Normal Function
The ACADS gene provides instructions for making an enzyme called short-chain acyl-CoA dehydrogenase (SCAD). This enzyme functions within mitochondria, the energy-producing centers within cells. SCAD is essential for fatty acid oxidation, which is the multistep process that breaks down (metabolizes) fats and converts them to energy.
SCAD is required to metabolize a group of fats called short-chain fatty acids. These fatty acids are found in some foods and are also produced when larger fatty acids are metabolized. Fatty acids are a major source of energy for the heart and muscles. During periods without food (fasting), fatty acids are also an important energy source for the liver and other tissues.
Health Conditions Related to Genetic Changes
Short-chain acyl-CoA dehydrogenase deficiency
More than 55 mutations in the ACADS gene have been found to cause short-chain acyl-CoA dehydrogenase (SCAD) deficiency. Almost all of these mutations change single protein building blocks (amino acids) in the SCAD enzyme. These mutations prevent the enzyme from properly metabolizing short-chain fatty acids. As a result, these fats are not converted into energy, which can lead to the characteristic signs and symptoms of this disorder, including lack of energy (lethargy), low blood glucose (hypoglycemia), poor muscle tone (hypotonia), and weakness.
Researchers have also identified two common variations (polymorphisms) in the ACADS gene that each change one amino acid in the SCAD enzyme. Unlike other changes in the ACADS gene, these polymorphisms do not cause SCAD deficiency but may increase a person's risk of developing this disorder.
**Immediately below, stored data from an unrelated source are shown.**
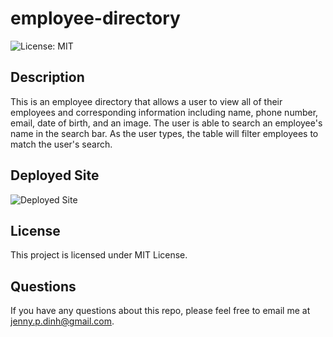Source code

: # employee-directory

![License: MIT](https://img.shields.io/badge/License-MIT-blue.svg)

## Description

This is an employee directory that allows a user to view all of their employees and corresponding information including name, phone number, email, date of birth, and an image. The user is able to search an employee's name in the search bar. As the user types, the table will filter employees to match the user's search.
## Deployed Site

![Deployed Site](https://jdinh3.github.io/employee-directory/)
## License 

This project is licensed under MIT License.

## Questions

If you have any questions about this repo, please feel free to email me at jenny.p.dinh@gmail.com.

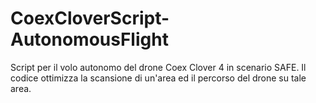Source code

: # CoexCloverScript-AutonomousFlight
Script per il volo autonomo del drone Coex Clover 4 in scenario SAFE. Il codice ottimizza la scansione di un'area ed il percorso del drone su tale area.
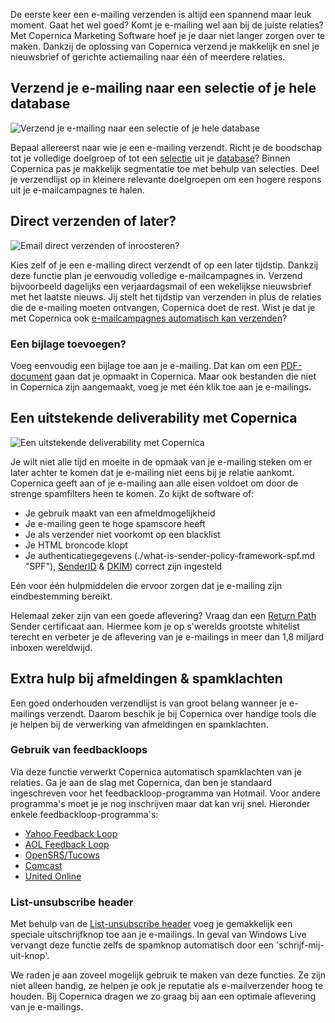 De eerste keer een e-mailing verzenden is altijd een spannend maar leuk
moment. Gaat het wel goed? Komt je e-mailing wel aan bij de juiste
relaties? Met Copernica Marketing Software hoef je je daar niet langer
zorgen over te maken. Dankzij de oplossing van Copernica verzend je
makkelijk en snel je nieuwsbrief of gerichte actiemailing naar één of
meerdere relaties.

Verzend je e-mailing naar een selectie of je hele database
----------------------------------------------------------

![Verzend je e-mailing naar een selectie of je hele
database](../images/nl-send-to-target-groups-copernica.gif)

Bepaal allereerst naar wie je een e-mailing verzendt. Richt je de
boodschap tot je volledige doelgroep of tot een
[selectie](./define-target-groups-with-selections.md "Definieer doelgroepen met selecties")
uit je [database](./creating-your-own-databases.md "Maak je eigen database")?
Binnen Copernica pas je makkelijk segmentatie toe met behulp van
selecties. Deel je verzendlijst op in kleinere relevante doelgroepen om
een hogere respons uit je e-mailcampagnes te halen.

Direct verzenden of later?
--------------------------

![Email direct verzenden of
inroosteren?](../images/nl-verzend.png "Verzend je e-mailing naar een selectie of je hele database")

Kies zelf of je een e-mailing direct verzendt of op een later tijdstip.
Dankzij deze functie plan je eenvoudig volledige e-mailcampagnes in.
Verzend bijvoorbeeld dagelijks een verjaardagsmail of een wekelijkse
nieuwsbrief met het laatste nieuws. Jij stelt het tijdstip van verzenden
in plus de relaties die de e-mailing moeten ontvangen, Copernica doet de
rest. Wist je dat je met Copernica ook [e-mailcampagnes automatisch kan
verzenden](./automate-your-campaigns.md "Automatiseer je campagnes")?

### Een bijlage toevoegen?

Voeg eenvoudig een bijlage toe aan je e-mailing. Dat kan om een
[PDF-document](./create-your-personalized-pdf.md "Maak een gepersonaliseerd PDF-document")
gaan dat je opmaakt in Copernica. Maar ook bestanden die niet in
Copernica zijn aangemaakt, voeg je met één klik toe aan je e-mailings.

Een uitstekende deliverability met Copernica
--------------------------------------------

![Een uitstekende deliverability met
Copernica](../images/nl-deliverability.png "Een uitstekende deliverability met Copernica")

Je wilt niet alle tijd en moeite in de opmaak van je e-mailing steken om
er later achter te komen dat je e-mailing niet eens bij je relatie
aankomt. Copernica geeft aan of je e-mailing aan alle eisen voldoet om
door de strenge spamfilters heen te komen. Zo kijkt de software of:

-   Je gebruik maakt van een afmeldmogelijkheid
-   Je e-mailing geen te hoge spamscore heeft
-   Je als verzender niet voorkomt op een blacklist
-   Je HTML broncode klopt
-   Je authenticatiegegevens
    (./what-is-sender-policy-framework-spf.md "SPF"),
    [SenderID](./sender-id-how-does-it-work.md "SenderID") &
    [DKIM](./dkim-domainkey-identified-mail.md "DKIM")) correct zijn ingesteld

Eén voor één hulpmiddelen die ervoor zorgen dat je e-mailing zijn
eindbestemming bereikt.

Helemaal zeker zijn van een goede aflevering? Vraag dan een [Return
Path](./return-path-improved-deliverability-and-trust.md "Return Path")
Sender certificaat aan. Hiermee kom je op s'werelds grootste whitelist
terecht en verbeter je de aflevering van je e-mailings in meer dan 1,8
miljard inboxen wereldwijd.

Extra hulp bij afmeldingen & spamklachten
-----------------------------------------

Een goed onderhouden verzendlijst is van groot belang wanneer je
e-mailings verzendt. Daarom beschik je bij Copernica over handige tools
die je helpen bij de verwerking van afmeldingen en spamklachten.

### Gebruik van feedbackloops

Via deze functie verwerkt Copernica automatisch spamklachten van je
relaties. Ga je aan de slag met Copernica, dan ben je standaard
ingeschreven voor het feedbackloop-programma van Hotmail. Voor andere
programma's moet je je nog inschrijven maar dat kan vrij snel. Hieronder
enkele feedbackloop-programma's:

-   [Yahoo Feedback Loop](http://feedbackloop.yahoo.net/ "Yahoo Feedback Loop")
-   [AOL Feedback Loop](https://postmaster.aol.com/fbl-request "AOL Feedback Loop")
-   [OpenSRS/Tucows](http://fbl.hostedemail.com/ "OpenSRS/ Tucows feedback loop programma")
-   [Comcast](http://feedback.comcast.net/ "Comcast")
-   [United Online](http://www.unitedonline.net/postmaster/whitelisted.html "United Online")

### List-unsubscribe header

Met behulp van de [List-unsubscribe
header](./list-unsubscribe-header-a-reputation-improving-email-header.md "List-unsubscribe header")
voeg je gemakkelijk een speciale uitschrijfknop toe aan je e-mailings.
In geval van Windows Live vervangt deze functie zelfs de spamknop
automatisch door een 'schrijf-mij-uit-knop'.

We raden je aan zoveel mogelijk gebruik te maken van deze functies. Ze
zijn niet alleen handig, ze helpen je ook je reputatie als
e-mailverzender hoog te houden. Bij Copernica dragen we zo graag bij aan
een optimale aflevering van je e-mailings.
One of these polymorphisms replaces the amino acid arginine with the amino acid tryptophan at protein position 147 (written as Arg147Trp or R147W). The other polymorphism switches the amino acid glycine with the amino acid serine at protein position 185 (written as Gly185Ser or G185S). Other genetic and environmental factors likely influence the risk of developing SCAD deficiency when a person carries either of these polymorphisms.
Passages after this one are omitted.